Escolas brasileiras assumem o território em seus projetos pedagógicos

Reportagem:

Do Centro de Referências em Educação Integral

A escola não é uma ilha. Inserida em um território, ela espelha a cultura local dentro das salas de aula e também influencia sua comunidade. A integração entre território e espaço escolar pode se dar de diversas formas e se transforma em processo educativo a partir do momento que propicia oportunidades de aprendizado para crianças e jovens. Confira como algumas experiências no Brasil têm conseguido reverter o cenário de isolamento da escola, garantindo uma educação significativa para seus estudantes:

| Viamão (RS), Ipatinga (MG) e Correntina (BA)
Território: educação e contexto

Na escola rural EMEF Zeferino Lopes de Castro, em Viamão (RS),  os alunos são estimulados a aplicar tecnologias digitais aprendidas nas aulas no cotidiano de suas casas: a fazenda. A rede municipal de Ipatinga (MG), por sua vez, convidou os alunos a mapearem o entorno de suas escolas em busca de oportunidades educativas. Já no Colégio Estadual de Correntina, localizado no município baiano de mesmo nome, a variante linguística da comunidade foi estudada nas aulas de Língua Portuguesa, dando origem a catalogação de termos como “azular”, “biscoitar” e “bucho quebrado”. Além de valorizarem saberes e, portanto, a identidade local, experiências como essas tornam os conteúdos escolares mais próximos do cotidiano dos alunos.
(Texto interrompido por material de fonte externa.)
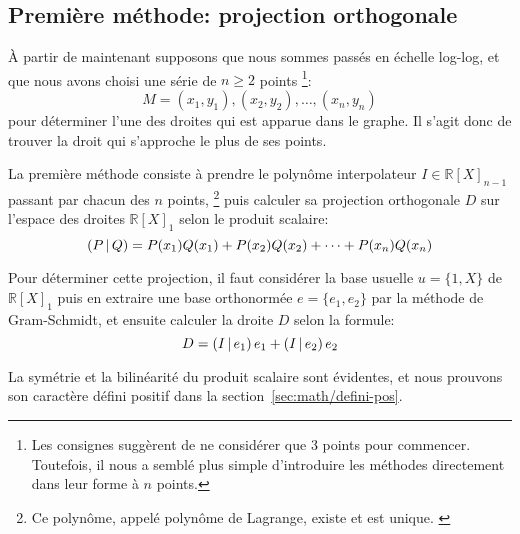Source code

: \subsection{Première méthode: projection orthogonale}

À partir de maintenant supposons que nous sommes passés en échelle log-log,
et que nous avons choisi une série de $n\geq 2$ points%
\footnote{
    Les consignes suggèrent de ne considérer que 3 points pour commencer.
    Toutefois, il nous a semblé plus simple d'introduire les méthodes
    directement dans leur forme à $n$ points.
}:
\[
    M = (x_1,y_1),(x_2,y_2),\ldots,(x_n,y_n)
\]
pour déterminer l'une des droites qui est apparue dans le graphe.
Il s'agit donc de trouver la droit qui s'approche le plus de ses points.

La première méthode consiste à prendre le polynôme interpolateur
$I \in \mathbb{R}[X]_{n-1}$ passant par chacun des $n$ points,%
\footnote{
    Ce polynôme, appelé polynôme de Lagrange, existe et est unique.%
    \cite{lagrange-poly}
}
puis calculer sa projection orthogonale $D$
sur l'espace des droites $\mathbb{R}[X]_1$
selon le produit scalaire:
\begin{equation}
    \left(P\,\middle|\,Q\right) = P(x_1)Q(x_1) + P(x_2)Q(x_2) + \cdots + P(x_n)Q(x_n)
\end{equation}

Pour déterminer cette projection, il faut considérer la base usuelle
$u=\{1,X\}$ de $\mathbb{R}[X]_1$
puis en extraire une base orthonormée $e=\{e_1,e_2\}$ par la méthode
de Gram-Schmidt, et ensuite calculer la droite $D$
selon la formule:
\begin{equation}
    D = \left(I\,\middle|\,e_1\right)e_1 + \left(I\,\middle|\,e_2\right)e_2
\end{equation}

La symétrie et la bilinéarité du produit scalaire sont évidentes,
et nous prouvons son caractère défini positif dans
la section~\ref{sec:math/defini-pos}.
Para a socióloga Helena Singer, o uso do território como campo de pesquisa com base em diversas áreas do conhecimento, como geografia, língua portuguesa, história, entre outras, é a chave para um aprendizado mais significativo. “Isso permite que os alunos estudem na prática conceitos mais abstratos e complexos que os professores podem elaborar futuramente”.
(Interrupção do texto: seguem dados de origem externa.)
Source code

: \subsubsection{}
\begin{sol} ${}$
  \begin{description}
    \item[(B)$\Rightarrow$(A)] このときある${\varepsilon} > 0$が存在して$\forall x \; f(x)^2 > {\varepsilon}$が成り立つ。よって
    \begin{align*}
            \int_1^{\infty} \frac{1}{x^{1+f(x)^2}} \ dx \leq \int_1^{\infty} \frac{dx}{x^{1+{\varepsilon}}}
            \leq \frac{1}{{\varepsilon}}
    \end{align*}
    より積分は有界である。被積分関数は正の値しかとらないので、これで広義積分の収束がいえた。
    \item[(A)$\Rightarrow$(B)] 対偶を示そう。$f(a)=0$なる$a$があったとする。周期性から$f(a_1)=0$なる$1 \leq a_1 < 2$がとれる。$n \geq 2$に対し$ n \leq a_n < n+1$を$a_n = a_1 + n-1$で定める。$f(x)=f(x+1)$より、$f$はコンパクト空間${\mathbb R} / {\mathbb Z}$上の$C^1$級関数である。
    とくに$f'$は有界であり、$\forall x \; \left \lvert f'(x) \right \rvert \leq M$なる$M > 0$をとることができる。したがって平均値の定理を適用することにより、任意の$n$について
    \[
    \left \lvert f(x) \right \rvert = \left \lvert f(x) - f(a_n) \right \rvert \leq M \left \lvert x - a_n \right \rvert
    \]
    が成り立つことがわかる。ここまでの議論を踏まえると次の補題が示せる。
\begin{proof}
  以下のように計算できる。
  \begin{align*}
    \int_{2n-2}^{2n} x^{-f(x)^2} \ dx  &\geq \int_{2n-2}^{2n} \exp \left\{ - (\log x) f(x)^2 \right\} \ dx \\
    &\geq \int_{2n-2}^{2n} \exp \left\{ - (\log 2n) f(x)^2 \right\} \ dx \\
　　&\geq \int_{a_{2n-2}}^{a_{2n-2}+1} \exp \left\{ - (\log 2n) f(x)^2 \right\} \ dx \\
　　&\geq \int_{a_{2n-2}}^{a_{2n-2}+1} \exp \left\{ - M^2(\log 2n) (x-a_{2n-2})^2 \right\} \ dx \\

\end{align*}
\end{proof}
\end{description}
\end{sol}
Tal perspectiva também é essencial para que os alunos desenvolvam um senso de pertencimento. “A educação é um processo de crianças aprendendo a viver. E claro que elas precisam aprender a ler e escrever, ciências e literatura, mas elas também precisam aprender a ser cidadãs, a aprender como seu bairro se formou e qual a história da sua cidade”, explica o britânico Tim Gill, uma das maiores referências em infância, em entrevista ao Cidades Educadoras.

Para que isso ocorra, no entanto, a escola também deve se abrir como um espaço comunitário, oferecendo atividades culturais, debates, clubes, dentre outras oportunidades de participação. “Estudantes, professores e funcionários precisam se ver como parte de um coletivo e a escola precisa reconhecer que tem uma missão: ser uma instituição que faça sentido para todos”, explica Helena.

| Itabira (MG)
Participação e construção coletiva: rompendo isolamentos

Dentro dessa perspectiva, Julio Neres, do Núcleo de Educação Integral do Centro de Estudos e Pesquisas em Educação, Cultura e Ação Comunitária (CENPEC), desenvolveu uma proposta de educação integral em Itabira (MG).
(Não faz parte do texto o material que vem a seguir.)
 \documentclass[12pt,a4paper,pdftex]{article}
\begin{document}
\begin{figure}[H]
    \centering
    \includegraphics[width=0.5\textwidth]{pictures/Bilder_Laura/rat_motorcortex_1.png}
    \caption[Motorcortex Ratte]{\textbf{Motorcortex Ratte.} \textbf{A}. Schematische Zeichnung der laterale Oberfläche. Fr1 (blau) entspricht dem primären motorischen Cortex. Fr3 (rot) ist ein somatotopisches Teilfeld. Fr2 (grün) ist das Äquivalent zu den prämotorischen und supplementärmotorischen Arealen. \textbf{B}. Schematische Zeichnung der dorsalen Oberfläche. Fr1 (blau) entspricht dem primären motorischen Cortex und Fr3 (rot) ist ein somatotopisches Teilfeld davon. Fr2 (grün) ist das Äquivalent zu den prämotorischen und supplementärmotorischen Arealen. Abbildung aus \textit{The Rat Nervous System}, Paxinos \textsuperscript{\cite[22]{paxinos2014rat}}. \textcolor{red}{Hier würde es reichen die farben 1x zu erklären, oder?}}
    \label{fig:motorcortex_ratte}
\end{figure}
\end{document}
A ação gira em torno do que ele chama de “estado de escuta permanente”, em que educadores usam o diálogo e a atenção ao que os pais, mães e alunos têm a dizer sobre a experiência na escola e fora dela para, então, compreender o território e sua cultura. Na prática, isso fortalece as reuniões de familiares e alunos, bem como o grêmio estudantil, para uma escuta livre de julgamentos, utilizando o momento como oportunidade de aprender sobre aquela comunidade.

“Não queremos chamar os pais e só avaliar o aluno, queremos saber deles como está o aprendizado da criança e como isso se integra no cotidiano da família. Ouvindo a comunidade podemos apreender os saberes que esse território contém”, explica Julio, acrescentando que, para além dos pais, o “estado de escuta” deve se estender aos funcionários e aos professores.

Outra proposta do educador Júlio Neres é mapear o território, identificando onde as crianças e famílias desenvolvem seus saberes, se reúnem. “Mas não adianta dizer que baile funk não conta, por exemplo, porque isso não é ouvir sem julgar, e nisso se perde a possibilidade de contato”, afirma.

| Bela Cruz (CE)
Protagonismo estudantil: conhecimento a serviço da comunidade

A iniciativa de se conectar com o território não precisa, necessariamente, partir dos educadores. Após instituir uma cultura de estímulo ao protagonismo estudantil, esse movimento surge quase naturalmente, como ocorreu na Escola Estadual Júlio França, em Bela Cruz, Ceará.

Divalda Rios, coordenadora pedagógica, explica que há anos a instituição promove oportunidades e abertura para que os alunos busquem seus próprios objetos de estudo, a partir de temas que são de interesse pessoal, e desenvolvam desde pequenos trabalhos a projetos maiores, individuais ou coletivos.

Em 2015, por exemplo, Marcos Tiago Rios e Erivan Menezes Júnior, então no 9º ano do Ensino Fundamental e 1º do Ensino Médio, respectivamente, tiveram uma ideia: queriam desenvolver um projeto de combate à falta de água na comunidade, principalmente na zona rural e entre a população carente. Para tanto, buscaram o professor de Matemática, Fernando Nunnes, envolvido em iniciações científicas e desenvolvimento de projetos. Hoje, já venceram prêmios nacionais e internacionais, e o projeto segue em implementação, com distribuição de cisternas, plantação de espécies resistentes ao semiárido e outras ações.

“Uma ideia de dentro da escola está surtindo efeitos na comunidade, na tentativa de resolver um problema local”, comemora Nunnes ao afirmar que essa é uma das principais funções da escola enquanto instituição social. “Além disso, o processo de ensino hoje é muito focado no professor, então quando um aluno se torna protagonista é muito gratificante”, diz.